• **TASK BRIEF**:
State how many lines in this listing include the word "chapter", and nothing else.

• **RECORDS PROVIDED**:
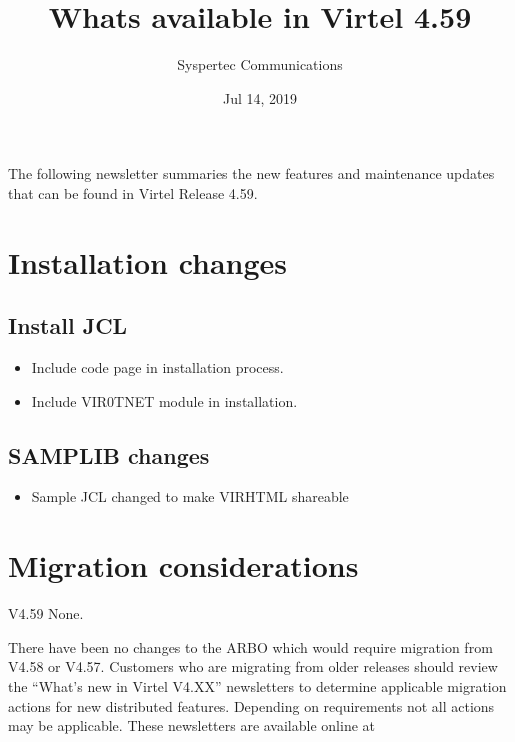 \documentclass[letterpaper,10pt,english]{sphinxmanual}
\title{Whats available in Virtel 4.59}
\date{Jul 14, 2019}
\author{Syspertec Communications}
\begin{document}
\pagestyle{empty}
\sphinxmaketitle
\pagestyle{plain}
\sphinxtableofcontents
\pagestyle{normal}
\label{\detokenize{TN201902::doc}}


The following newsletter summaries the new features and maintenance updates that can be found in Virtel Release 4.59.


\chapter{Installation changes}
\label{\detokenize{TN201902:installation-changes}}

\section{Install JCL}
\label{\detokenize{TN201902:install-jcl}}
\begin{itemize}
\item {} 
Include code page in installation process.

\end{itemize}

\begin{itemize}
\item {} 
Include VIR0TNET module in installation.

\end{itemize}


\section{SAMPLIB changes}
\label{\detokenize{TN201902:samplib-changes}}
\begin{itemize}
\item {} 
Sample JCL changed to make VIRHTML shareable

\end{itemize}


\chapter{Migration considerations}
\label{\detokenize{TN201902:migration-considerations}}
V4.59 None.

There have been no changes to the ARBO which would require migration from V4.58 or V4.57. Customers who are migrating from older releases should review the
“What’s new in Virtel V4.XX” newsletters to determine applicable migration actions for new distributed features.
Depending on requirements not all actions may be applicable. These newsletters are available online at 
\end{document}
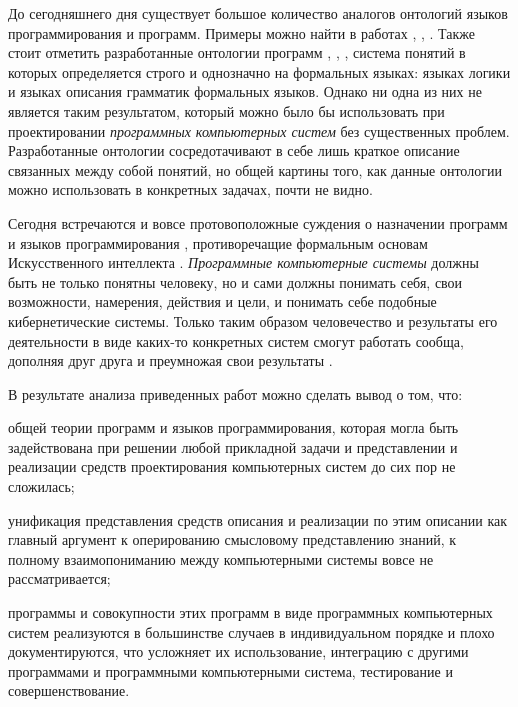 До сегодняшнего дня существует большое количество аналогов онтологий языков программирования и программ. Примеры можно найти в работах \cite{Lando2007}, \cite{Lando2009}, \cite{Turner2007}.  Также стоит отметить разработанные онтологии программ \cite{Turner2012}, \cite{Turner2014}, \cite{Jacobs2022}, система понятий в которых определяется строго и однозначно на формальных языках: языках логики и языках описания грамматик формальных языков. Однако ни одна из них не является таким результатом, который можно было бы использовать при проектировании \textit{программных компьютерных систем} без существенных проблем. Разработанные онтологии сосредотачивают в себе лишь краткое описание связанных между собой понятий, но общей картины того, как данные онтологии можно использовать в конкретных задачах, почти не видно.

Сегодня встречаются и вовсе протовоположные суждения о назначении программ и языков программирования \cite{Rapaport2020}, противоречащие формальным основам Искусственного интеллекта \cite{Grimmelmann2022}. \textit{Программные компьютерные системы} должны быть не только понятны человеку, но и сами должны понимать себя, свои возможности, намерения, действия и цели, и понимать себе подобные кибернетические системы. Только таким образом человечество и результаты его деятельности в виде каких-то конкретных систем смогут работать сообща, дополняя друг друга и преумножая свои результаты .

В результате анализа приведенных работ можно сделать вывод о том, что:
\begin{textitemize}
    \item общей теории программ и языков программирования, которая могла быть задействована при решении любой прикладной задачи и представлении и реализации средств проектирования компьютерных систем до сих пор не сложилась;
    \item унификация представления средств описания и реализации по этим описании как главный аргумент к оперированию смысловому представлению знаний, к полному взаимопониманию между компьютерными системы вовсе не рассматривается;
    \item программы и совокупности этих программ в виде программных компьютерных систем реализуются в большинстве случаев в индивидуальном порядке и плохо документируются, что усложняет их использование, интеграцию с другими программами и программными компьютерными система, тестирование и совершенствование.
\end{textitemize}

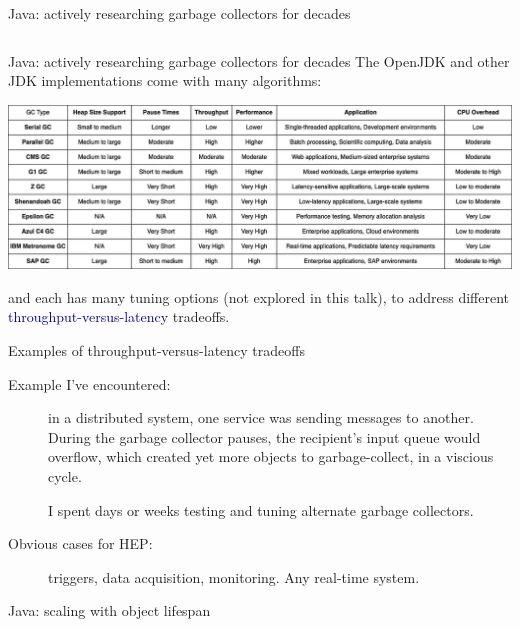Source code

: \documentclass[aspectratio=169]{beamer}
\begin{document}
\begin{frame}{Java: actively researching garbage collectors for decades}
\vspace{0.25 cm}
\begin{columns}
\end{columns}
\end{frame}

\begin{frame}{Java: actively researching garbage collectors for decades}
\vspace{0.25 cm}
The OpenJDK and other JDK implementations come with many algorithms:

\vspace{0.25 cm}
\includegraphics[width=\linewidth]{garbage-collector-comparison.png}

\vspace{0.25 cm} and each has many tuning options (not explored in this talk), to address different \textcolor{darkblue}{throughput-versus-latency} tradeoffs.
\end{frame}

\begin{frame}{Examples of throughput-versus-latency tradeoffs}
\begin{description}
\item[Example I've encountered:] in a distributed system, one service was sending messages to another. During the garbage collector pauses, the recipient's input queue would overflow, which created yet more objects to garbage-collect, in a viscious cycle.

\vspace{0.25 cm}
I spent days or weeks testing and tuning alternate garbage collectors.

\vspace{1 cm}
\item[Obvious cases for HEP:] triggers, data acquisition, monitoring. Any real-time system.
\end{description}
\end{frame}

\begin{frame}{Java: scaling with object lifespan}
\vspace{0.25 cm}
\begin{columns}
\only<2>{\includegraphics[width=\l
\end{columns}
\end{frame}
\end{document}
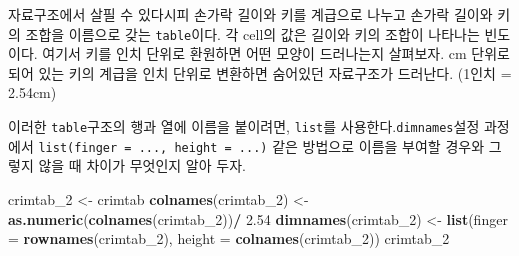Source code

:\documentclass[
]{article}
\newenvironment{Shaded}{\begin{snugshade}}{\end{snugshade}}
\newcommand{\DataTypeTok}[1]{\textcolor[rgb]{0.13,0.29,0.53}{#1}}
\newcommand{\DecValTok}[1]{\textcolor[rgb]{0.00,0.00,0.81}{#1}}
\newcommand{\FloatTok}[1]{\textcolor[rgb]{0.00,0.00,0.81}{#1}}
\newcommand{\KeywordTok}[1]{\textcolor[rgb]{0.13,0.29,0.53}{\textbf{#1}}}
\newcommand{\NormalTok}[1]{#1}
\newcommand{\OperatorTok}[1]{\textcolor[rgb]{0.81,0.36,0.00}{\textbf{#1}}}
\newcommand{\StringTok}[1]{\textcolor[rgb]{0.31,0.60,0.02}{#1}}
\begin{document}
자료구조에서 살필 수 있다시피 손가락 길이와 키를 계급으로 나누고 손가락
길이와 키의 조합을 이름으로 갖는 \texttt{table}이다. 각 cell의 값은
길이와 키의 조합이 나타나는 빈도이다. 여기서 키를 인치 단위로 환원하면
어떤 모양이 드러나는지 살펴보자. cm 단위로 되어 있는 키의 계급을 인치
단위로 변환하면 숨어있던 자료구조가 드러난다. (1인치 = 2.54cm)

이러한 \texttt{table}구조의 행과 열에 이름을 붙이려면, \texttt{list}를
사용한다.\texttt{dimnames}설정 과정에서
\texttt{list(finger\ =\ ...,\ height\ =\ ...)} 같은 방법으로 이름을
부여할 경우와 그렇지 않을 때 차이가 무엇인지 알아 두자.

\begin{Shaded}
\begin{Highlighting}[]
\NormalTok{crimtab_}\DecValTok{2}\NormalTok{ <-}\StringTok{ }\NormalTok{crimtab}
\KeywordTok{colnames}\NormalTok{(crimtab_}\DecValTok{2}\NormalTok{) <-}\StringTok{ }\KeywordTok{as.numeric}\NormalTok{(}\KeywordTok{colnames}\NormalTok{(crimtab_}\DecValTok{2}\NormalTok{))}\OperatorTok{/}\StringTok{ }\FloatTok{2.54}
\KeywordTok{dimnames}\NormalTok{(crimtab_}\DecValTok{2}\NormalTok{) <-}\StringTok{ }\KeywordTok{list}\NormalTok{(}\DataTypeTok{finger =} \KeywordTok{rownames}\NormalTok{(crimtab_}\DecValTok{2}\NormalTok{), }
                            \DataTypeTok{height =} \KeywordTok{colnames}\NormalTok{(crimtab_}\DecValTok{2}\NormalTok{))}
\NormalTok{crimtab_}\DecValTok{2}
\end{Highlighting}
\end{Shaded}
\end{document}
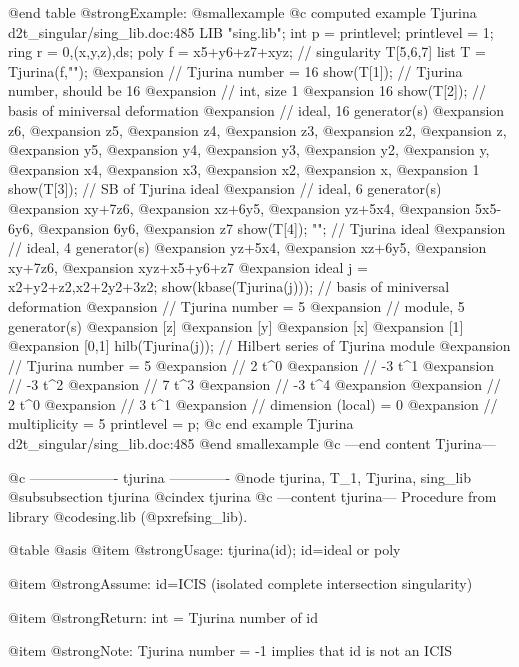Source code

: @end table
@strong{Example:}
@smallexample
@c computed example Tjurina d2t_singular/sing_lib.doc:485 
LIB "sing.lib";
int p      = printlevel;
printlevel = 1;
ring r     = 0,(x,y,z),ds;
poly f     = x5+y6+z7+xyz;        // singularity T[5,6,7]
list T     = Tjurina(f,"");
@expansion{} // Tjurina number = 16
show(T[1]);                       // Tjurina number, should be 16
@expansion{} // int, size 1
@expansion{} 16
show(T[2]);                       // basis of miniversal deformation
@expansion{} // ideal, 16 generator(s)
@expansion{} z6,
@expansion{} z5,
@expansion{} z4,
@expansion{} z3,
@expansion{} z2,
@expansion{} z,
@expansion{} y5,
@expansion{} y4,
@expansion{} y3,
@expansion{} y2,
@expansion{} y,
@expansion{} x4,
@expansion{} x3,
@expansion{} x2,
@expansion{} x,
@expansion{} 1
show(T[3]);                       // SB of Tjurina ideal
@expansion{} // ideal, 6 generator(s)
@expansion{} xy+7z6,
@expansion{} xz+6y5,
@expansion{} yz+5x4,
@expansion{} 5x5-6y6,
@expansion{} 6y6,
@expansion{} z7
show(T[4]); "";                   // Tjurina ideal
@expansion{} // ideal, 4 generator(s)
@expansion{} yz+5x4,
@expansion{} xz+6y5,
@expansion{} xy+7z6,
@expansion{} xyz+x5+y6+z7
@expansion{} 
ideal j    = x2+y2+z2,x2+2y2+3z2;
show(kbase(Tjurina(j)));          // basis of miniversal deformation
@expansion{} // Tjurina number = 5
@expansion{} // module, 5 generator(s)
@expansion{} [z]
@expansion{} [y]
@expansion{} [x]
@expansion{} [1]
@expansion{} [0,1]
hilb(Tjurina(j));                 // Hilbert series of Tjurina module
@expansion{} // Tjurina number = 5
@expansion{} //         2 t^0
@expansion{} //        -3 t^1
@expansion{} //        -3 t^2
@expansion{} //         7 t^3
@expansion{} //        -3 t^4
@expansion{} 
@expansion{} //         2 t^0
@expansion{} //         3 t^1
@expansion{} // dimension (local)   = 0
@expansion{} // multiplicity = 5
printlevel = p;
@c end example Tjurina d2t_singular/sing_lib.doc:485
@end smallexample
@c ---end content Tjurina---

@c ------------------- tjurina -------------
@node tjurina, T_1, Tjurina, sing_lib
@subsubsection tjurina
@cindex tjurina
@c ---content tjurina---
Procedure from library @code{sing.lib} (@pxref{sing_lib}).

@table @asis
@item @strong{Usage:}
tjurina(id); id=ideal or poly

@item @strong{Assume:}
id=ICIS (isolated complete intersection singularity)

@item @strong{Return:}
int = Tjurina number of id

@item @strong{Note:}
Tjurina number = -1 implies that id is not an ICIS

• **ANSWER SECTION**:
2